== TASK STATEMENT ==
Copy all the records exactly, but keep the pictures out of your version.

== ENTRIES SUPPLIED ==
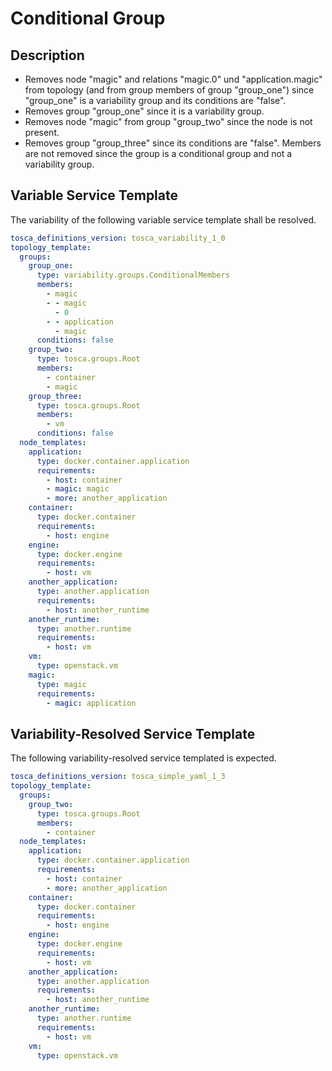 # Conditional Group

## Description

- Removes node "magic" and relations "magic.0" und "application.magic" from topology (and from group members of group "group_one") since "group_one" is a variability group and its conditions are "false".
- Removes group "group_one" since it is a variability group.
- Removes node "magic" from group "group_two" since the node is not present.
- Removes group "group_three" since its conditions are "false". Members are not removed since the group is a conditional group and not a variability group.


## Variable Service Template

The variability of the following variable service template shall be resolved.

```yaml linenums="1"
tosca_definitions_version: tosca_variability_1_0
topology_template:
  groups:
    group_one:
      type: variability.groups.ConditionalMembers
      members:
        - magic
        - - magic
          - 0
        - - application
          - magic
      conditions: false
    group_two:
      type: tosca.groups.Root
      members:
        - container
        - magic
    group_three:
      type: tosca.groups.Root
      members:
        - vm
      conditions: false
  node_templates:
    application:
      type: docker.container.application
      requirements:
        - host: container
        - magic: magic
        - more: another_application
    container:
      type: docker.container
      requirements:
        - host: engine
    engine:
      type: docker.engine
      requirements:
        - host: vm
    another_application:
      type: another.application
      requirements:
        - host: another_runtime
    another_runtime:
      type: another.runtime
      requirements:
        - host: vm
    vm:
      type: openstack.vm
    magic:
      type: magic
      requirements:
        - magic: application
```




## Variability-Resolved Service Template

The following variability-resolved service templated is expected.

```yaml linenums="1"
tosca_definitions_version: tosca_simple_yaml_1_3
topology_template:
  groups:
    group_two:
      type: tosca.groups.Root
      members:
        - container
  node_templates:
    application:
      type: docker.container.application
      requirements:
        - host: container
        - more: another_application
    container:
      type: docker.container
      requirements:
        - host: engine
    engine:
      type: docker.engine
      requirements:
        - host: vm
    another_application:
      type: another.application
      requirements:
        - host: another_runtime
    another_runtime:
      type: another.runtime
      requirements:
        - host: vm
    vm:
      type: openstack.vm
```


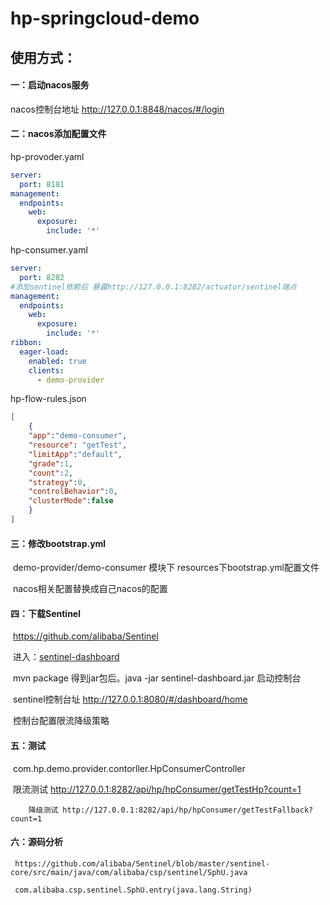 # hp-springcloud-demo

## 使用方式：

#### 一：启动nacos服务

nacos控制台地址 http://127.0.0.1:8848/nacos/#/login

#### 二：nacos添加配置文件

hp-provoder.yaml

```yaml
server:
  port: 8181
management:
  endpoints:
    web:
      exposure:
        include: '*'
```

hp-consumer.yaml

```yaml
server:
  port: 8282
#添加sentinel依赖后 暴露http://127.0.0.1:8282/actuator/sentinel端点
management:
  endpoints:
    web:
      exposure:
        include: '*'
ribbon:
  eager-load:
    enabled: true
    clients:
      - demo-provider      
```

hp-flow-rules.json

```json
[
    {
    "app":"demo-consumer",    
    "resource": "getTest",
    "limitApp":"default",
    "grade":1,
    "count":2,
    "strategy":0,
    "controlBehavior":0,
    "clusterMode":false
    }
]
```

#### 三：修改bootstrap.yml

​		demo-provider/demo-consumer 模块下 resources下bootstrap.yml配置文件

​		nacos相关配置替换成自己nacos的配置

#### 四：下载Sentinel

​		https://github.com/alibaba/Sentinel

​		进入：[sentinel-dashboard](https://github.com/alibaba/Sentinel/tree/master/sentinel-dashboard)  

​		mvn package 得到jar包后。java -jar sentinel-dashboard.jar 启动控制台

​		sentinel控制台址 http://127.0.0.1:8080/#/dashboard/home

​		控制台配置限流降级策略

#### 五：测试

​		com.hp.demo.provider.contorller.HpConsumerController

​		限流测试 http://127.0.0.1:8282/api/hp/hpConsumer/getTestHp?count=1

 	    降级测试 http://127.0.0.1:8282/api/hp/hpConsumer/getTestFallback?count=1

#### 六：源码分析
     https://github.com/alibaba/Sentinel/blob/master/sentinel-core/src/main/java/com/alibaba/csp/sentinel/SphU.java
     
     com.alibaba.csp.sentinel.SphU.entry(java.lang.String)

== RESPONSE TO THIS EXERCISE ==
 # Conditional Group

## Description

- Removes node "magic" and relations "magic.0" und "application.magic" from topology (and from group members of group "group_one") since "group_one" is a variability group and its conditions are "false".
- Removes group "group_one" since it is a variability group.
- Removes node "magic" from group "group_two" since the node is not present.
- Removes group "group_three" since its conditions are "false". Members are not removed since the group is a conditional group and not a variability group.


## Variable Service Template

The variability of the following variable service template shall be resolved.

```yaml linenums="1"
tosca_definitions_version: tosca_variability_1_0
topology_template:
  groups:
    group_one:
      type: variability.groups.ConditionalMembers
      members:
        - magic
        - - magic
          - 0
        - - application
          - magic
      conditions: false
    group_two:
      type: tosca.groups.Root
      members:
        - container
        - magic
    group_three:
      type: tosca.groups.Root
      members:
        - vm
      conditions: false
  node_templates:
    application:
      type: docker.container.application
      requirements:
        - host: container
        - magic: magic
        - more: another_application
    container:
      type: docker.container
      requirements:
        - host: engine
    engine:
      type: docker.engine
      requirements:
        - host: vm
    another_application:
      type: another.application
      requirements:
        - host: another_runtime
    another_runtime:
      type: another.runtime
      requirements:
        - host: vm
    vm:
      type: openstack.vm
    magic:
      type: magic
      requirements:
        - magic: application
```




## Variability-Resolved Service Template

The following variability-resolved service templated is expected.

```yaml linenums="1"
tosca_definitions_version: tosca_simple_yaml_1_3
topology_template:
  groups:
    group_two:
      type: tosca.groups.Root
      members:
        - container
  node_templates:
    application:
      type: docker.container.application
      requirements:
        - host: container
        - more: another_application
    container:
      type: docker.container
      requirements:
        - host: engine
    engine:
      type: docker.engine
      requirements:
        - host: vm
    another_application:
      type: another.application
      requirements:
        - host: another_runtime
    another_runtime:
      type: another.runtime
      requirements:
        - host: vm
    vm:
      type: openstack.vm
```


 # hp-springcloud-demo

## 使用方式：

#### 一：启动nacos服务

nacos控制台地址 http://127.0.0.1:8848/nacos/#/login

#### 二：nacos添加配置文件

hp-provoder.yaml

```yaml
server:
  port: 8181
management:
  endpoints:
    web:
      exposure:
        include: '*'
```

hp-consumer.yaml

```yaml
server:
  port: 8282
#添加sentinel依赖后 暴露http://127.0.0.1:8282/actuator/sentinel端点
management:
  endpoints:
    web:
      exposure:
        include: '*'
ribbon:
  eager-load:
    enabled: true
    clients:
      - demo-provider      
```

hp-flow-rules.json

```json
[
    {
    "app":"demo-consumer",    
    "resource": "getTest",
    "limitApp":"default",
    "grade":1,
    "count":2,
    "strategy":0,
    "controlBehavior":0,
    "clusterMode":false
    }
]
```

#### 三：修改bootstrap.yml

​		demo-provider/demo-consumer 模块下 resources下bootstrap.yml配置文件

​		nacos相关配置替换成自己nacos的配置

#### 四：下载Sentinel

​		https://github.com/alibaba/Sentinel

​		进入：[sentinel-dashboard](https://github.com/alibaba/Sentinel/tree/master/sentinel-dashboard)  

​		mvn package 得到jar包后。java -jar sentinel-dashboard.jar 启动控制台

​		sentinel控制台址 http://127.0.0.1:8080/#/dashboard/home

​		控制台配置限流降级策略

#### 五：测试

​		com.hp.demo.provider.contorller.HpConsumerController

​		限流测试 http://127.0.0.1:8282/api/hp/hpConsumer/getTestHp?count=1

 	    降级测试 http://127.0.0.1:8282/api/hp/hpConsumer/getTestFallback?count=1

#### 六：源码分析
     https://github.com/alibaba/Sentinel/blob/master/sentinel-core/src/main/java/com/alibaba/csp/sentinel/SphU.java
     
     com.alibaba.csp.sentinel.SphU.entry(java.lang.String)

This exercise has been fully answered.